Oklahomagraphy by Joey Brown

Joey Brown’s Oklahomagraphy, published last year by Mongrel Empire Press, is one of the best books of Oklahoma-themed poetry published in recent memory.  So, I thought I’d use this space to promote it, with no hidden agenda, as I do not know Joey Brown personally and am not financially invested in Mongrel Empire Press (I just want to see them prosper as they deserve). 
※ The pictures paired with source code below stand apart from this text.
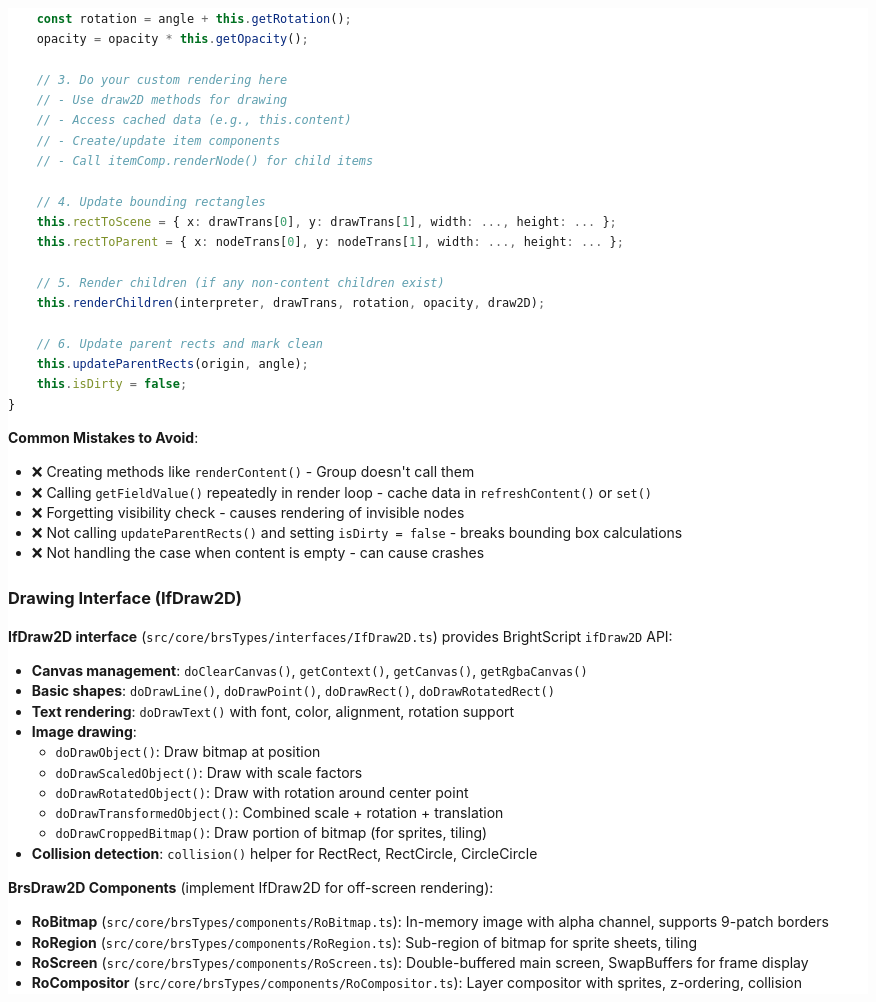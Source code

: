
 ```typescript
    const rotation = angle + this.getRotation();
    opacity = opacity * this.getOpacity();
    
    // 3. Do your custom rendering here
    // - Use draw2D methods for drawing
    // - Access cached data (e.g., this.content)
    // - Create/update item components
    // - Call itemComp.renderNode() for child items
    
    // 4. Update bounding rectangles
    this.rectToScene = { x: drawTrans[0], y: drawTrans[1], width: ..., height: ... };
    this.rectToParent = { x: nodeTrans[0], y: nodeTrans[1], width: ..., height: ... };
    
    // 5. Render children (if any non-content children exist)
    this.renderChildren(interpreter, drawTrans, rotation, opacity, draw2D);
    
    // 6. Update parent rects and mark clean
    this.updateParentRects(origin, angle);
    this.isDirty = false;
}
```

**Common Mistakes to Avoid**:
- ❌ Creating methods like `renderContent()` - Group doesn't call them
- ❌ Calling `getFieldValue()` repeatedly in render loop - cache data in `refreshContent()` or `set()`
- ❌ Forgetting visibility check - causes rendering of invisible nodes
- ❌ Not calling `updateParentRects()` and setting `isDirty = false` - breaks bounding box calculations
- ❌ Not handling the case when content is empty - can cause crashes

### Drawing Interface (IfDraw2D)

**IfDraw2D interface** (`src/core/brsTypes/interfaces/IfDraw2D.ts`) provides BrightScript `ifDraw2D` API:
- **Canvas management**: `doClearCanvas()`, `getContext()`, `getCanvas()`, `getRgbaCanvas()`
- **Basic shapes**: `doDrawLine()`, `doDrawPoint()`, `doDrawRect()`, `doDrawRotatedRect()`
- **Text rendering**: `doDrawText()` with font, color, alignment, rotation support
- **Image drawing**:
  - `doDrawObject()`: Draw bitmap at position
  - `doDrawScaledObject()`: Draw with scale factors
  - `doDrawRotatedObject()`: Draw with rotation around center point
  - `doDrawTransformedObject()`: Combined scale + rotation + translation
  - `doDrawCroppedBitmap()`: Draw portion of bitmap (for sprites, tiling)
- **Collision detection**: `collision()` helper for RectRect, RectCircle, CircleCircle

**BrsDraw2D Components** (implement IfDraw2D for off-screen rendering):
- **RoBitmap** (`src/core/brsTypes/components/RoBitmap.ts`): In-memory image with alpha channel, supports 9-patch borders
- **RoRegion** (`src/core/brsTypes/components/RoRegion.ts`): Sub-region of bitmap for sprite sheets, tiling
- **RoScreen** (`src/core/brsTypes/components/RoScreen.ts`): Double-buffered main screen, SwapBuffers for frame display
- **RoCompositor** (`src/core/brsTypes/components/RoCompositor.ts`): Layer compositor with sprites, z-ordering, collision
Here’s the review I left on the book’s Amazon page:
“This is Oklahoma poetry at its finest. Brown employs a refreshing variety of techniques - from longer-lined narrative poems in the spirit of B.H. Fairchild to more compact and meditative lines that are reminiscent of some of Jim Barnes' poems (to make comparisons to other Oklahoma poets) - but her approach to content is all original. One could say, in fact, that the best thing about this book is Brown's "eye," her unique sense of what to make a poem out of. These poems hum with finely observed detail framed by the poet in highly original ways. One of the highlights is the twelve-part poem "July," which appears near the end of the book and in which Brown achieves both deft characterization and thematic richness with the lightest of brushstrokes, as she conveys not just the physical but also the emotional and spiritual landscape of small-town Oklahoma. This book is a must read, especially for fans of poets like William Stafford and Ted Kooser.”